According to the Associated Press, McIntosh remembers when it was taken: She was 5, and she, her mother and two sisters were waiting by the side of the road for her two big brothers to return with some way to fix their car. Her mother was 32 then, with 5 children, and two more to come after the photo was taken.

The photo "represents the women of depression," McIntosh says, but she and her family really weren't there because of the Depression, but because her father suffered from asthma until his death. They had been living comfortably in California's San Joaquin Valley. But with no income, the family was forced to become migrant workers, picking all sorts of crops, from cotton to potatoes. Unlike many Depression refugees, however, they were not fleeing Oklahoma's Dust Bowl, like the migrants in Steinbeck's The Grapes of Wrath. They were Californians.

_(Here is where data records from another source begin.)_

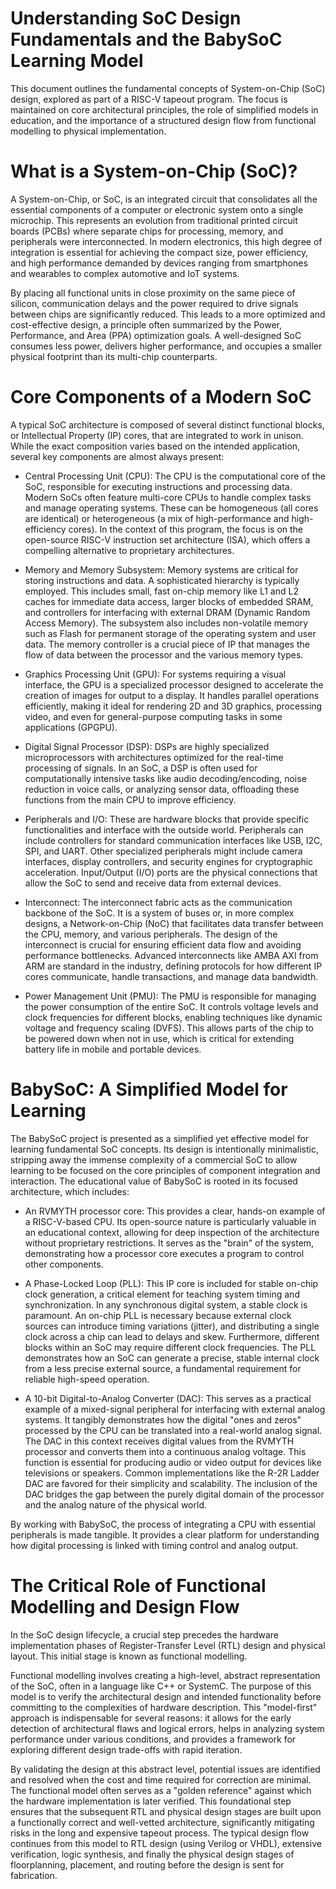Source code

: # Understanding SoC Design Fundamentals and the BabySoC Learning Model

This document outlines the fundamental concepts of System-on-Chip (SoC) design, explored as part of a RISC-V tapeout program. The focus is maintained on core architectural principles, the role of simplified models in education, and the importance of a structured design flow from functional modelling to physical implementation.

# What is a System-on-Chip (SoC)?

A System-on-Chip, or SoC, is an integrated circuit that consolidates all the essential components of a computer or electronic system onto a single microchip. This represents an evolution from traditional printed circuit boards (PCBs) where separate chips for processing, memory, and peripherals were interconnected. In modern electronics, this high degree of integration is essential for achieving the compact size, power efficiency, and high performance demanded by devices ranging from smartphones and wearables to complex automotive and IoT systems.

By placing all functional units in close proximity on the same piece of silicon, communication delays and the power required to drive signals between chips are significantly reduced. This leads to a more optimized and cost-effective design, a principle often summarized by the Power, Performance, and Area (PPA) optimization goals. A well-designed SoC consumes less power, delivers higher performance, and occupies a smaller physical footprint than its multi-chip counterparts.

# Core Components of a Modern SoC

A typical SoC architecture is composed of several distinct functional blocks, or Intellectual Property (IP) cores, that are integrated to work in unison. While the exact composition varies based on the intended application, several key components are almost always present:

   - Central Processing Unit (CPU): The CPU is the computational core of the SoC, responsible for executing instructions and processing data. Modern SoCs often feature multi-core CPUs to handle complex tasks and manage operating systems. These can be homogeneous (all cores are identical) or heterogeneous (a mix of high-performance and high-efficiency cores). In the context of this program, the focus is on the open-source RISC-V instruction set architecture (ISA), which offers a compelling alternative to proprietary architectures.

   - Memory and Memory Subsystem: Memory systems are critical for storing instructions and data. A sophisticated hierarchy is typically employed. This includes small, fast on-chip memory like L1 and L2 caches for immediate data access, larger blocks of embedded SRAM, and controllers for interfacing with external DRAM (Dynamic Random Access Memory). The subsystem also includes non-volatile memory such as Flash for permanent storage of the operating system and user data. The memory controller is a crucial piece of IP that manages the flow of data between the processor and the various memory types.

   - Graphics Processing Unit (GPU): For systems requiring a visual interface, the GPU is a specialized processor designed to accelerate the creation of images for output to a display. It handles parallel operations efficiently, making it ideal for rendering 2D and 3D graphics, processing video, and even for general-purpose computing tasks in some applications (GPGPU).

   - Digital Signal Processor (DSP): DSPs are highly specialized microprocessors with architectures optimized for the real-time processing of signals. In an SoC, a DSP is often used for computationally intensive tasks like audio decoding/encoding, noise reduction in voice calls, or analyzing sensor data, offloading these functions from the main CPU to improve efficiency.

   - Peripherals and I/O: These are hardware blocks that provide specific functionalities and interface with the outside world. Peripherals can include controllers for standard communication interfaces like USB, I2C, SPI, and UART. Other specialized peripherals might include camera interfaces, display controllers, and security engines for cryptographic acceleration. Input/Output (I/O) ports are the physical connections that allow the SoC to send and receive data from external devices.

   - Interconnect: The interconnect fabric acts as the communication backbone of the SoC. It is a system of buses or, in more complex designs, a Network-on-Chip (NoC) that facilitates data transfer between the CPU, memory, and various peripherals. The design of the interconnect is crucial for ensuring efficient data flow and avoiding performance bottlenecks. Advanced interconnects like AMBA AXI from ARM are standard in the industry, defining protocols for how different IP cores communicate, handle transactions, and manage data bandwidth.

   - Power Management Unit (PMU): The PMU is responsible for managing the power consumption of the entire SoC. It controls voltage levels and clock frequencies for different blocks, enabling techniques like dynamic voltage and frequency scaling (DVFS). This allows parts of the chip to be powered down when not in use, which is critical for extending battery life in mobile and portable devices.

# BabySoC: A Simplified Model for Learning

The BabySoC project is presented as a simplified yet effective model for learning fundamental SoC concepts. Its design is intentionally minimalistic, stripping away the immense complexity of a commercial SoC to allow learning to be focused on the core principles of component integration and interaction. The educational value of BabySoC is rooted in its focused architecture, which includes:

   - An RVMYTH processor core: This provides a clear, hands-on example of a RISC-V-based CPU. Its open-source nature is particularly valuable in an educational context, allowing for deep inspection of the architecture without proprietary restrictions. It serves as the "brain" of the system, demonstrating how a processor core executes a program to control other components.

   - A Phase-Locked Loop (PLL): This IP core is included for stable on-chip clock generation, a critical element for teaching system timing and synchronization. In any synchronous digital system, a stable clock is paramount. An on-chip PLL is necessary because external clock sources can introduce timing variations (jitter), and distributing a single clock across a chip can lead to delays and skew. Furthermore, different blocks within an SoC may require different clock frequencies. The PLL demonstrates how an SoC can generate a precise, stable internal clock from a less precise external source, a fundamental requirement for reliable high-speed operation.

   - A 10-bit Digital-to-Analog Converter (DAC): This serves as a practical example of a mixed-signal peripheral for interfacing with external analog systems. It tangibly demonstrates how the digital "ones and zeros" processed by the CPU can be translated into a real-world analog signal. The DAC in this context receives digital values from the RVMYTH processor and converts them into a continuous analog voltage. This function is essential for producing audio or video output for devices like televisions or speakers. Common implementations like the R-2R Ladder DAC are favored for their simplicity and scalability. The inclusion of the DAC bridges the gap between the purely digital domain of the processor and the analog nature of the physical world.

By working with BabySoC, the process of integrating a CPU with essential peripherals is made tangible. It provides a clear platform for understanding how digital processing is linked with timing control and analog output.

# The Critical Role of Functional Modelling and Design Flow

In the SoC design lifecycle, a crucial step precedes the hardware implementation phases of Register-Transfer Level (RTL) design and physical layout. This initial stage is known as functional modelling.

Functional modelling involves creating a high-level, abstract representation of the SoC, often in a language like C++ or SystemC. The purpose of this model is to verify the architectural design and intended functionality before committing to the complexities of hardware description. This "model-first" approach is indispensable for several reasons: it allows for the early detection of architectural flaws and logical errors, helps in analyzing system performance under various conditions, and provides a framework for exploring different design trade-offs with rapid iteration.

By validating the design at this abstract level, potential issues are identified and resolved when the cost and time required for correction are minimal. The functional model often serves as a "golden reference" against which the hardware implementation is later verified. This foundational step ensures that the subsequent RTL and physical design stages are built upon a functionally correct and well-vetted architecture, significantly mitigating risks in the long and expensive tapeout process. The typical design flow continues from this model to RTL design (using Verilog or VHDL), extensive verification, logic synthesis, and finally the physical design stages of floorplanning, placement, and routing before the design is sent for fabrication.
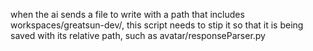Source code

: when the ai sends a file to write with a path that includes workspaces/greatsun-dev/, this script needs to stip it so that it is being saved with its relative path, such as avatar/responseParser.py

Photographer Dorothea Lange told Mrs. Thompson the pictures could help the migrant workers, showing the government "what kind of plight these people were in," says McIntosh. The photo didn't get much circulation until after Lange died, but then "Every time any kind of documentary comes out about the Depression and the Dust Bowl, they always relate this picture to the Dust Bowl."

None of the Thompsons ever got a nickel from the photo. Last month, a print with Lange's handwritten notes and signature sold for $244,500 at Sotheby's -- and that makes McIntosh angry. "If it had gone to a charity, we wouldn't have gotten mad," she told the AP.

The migrant work ended in the 1940s when Mrs. Thompson found work at a state hospital in Modesto, California. She died in 1983 of colon cancer. Her 3 surviving children all live in the San Joaquin Valley again.

"The pictures didn't affect our lives, the lifestyle affected our lives," says McIntosh. "The pictures didn't make better kids out of us. Mother did."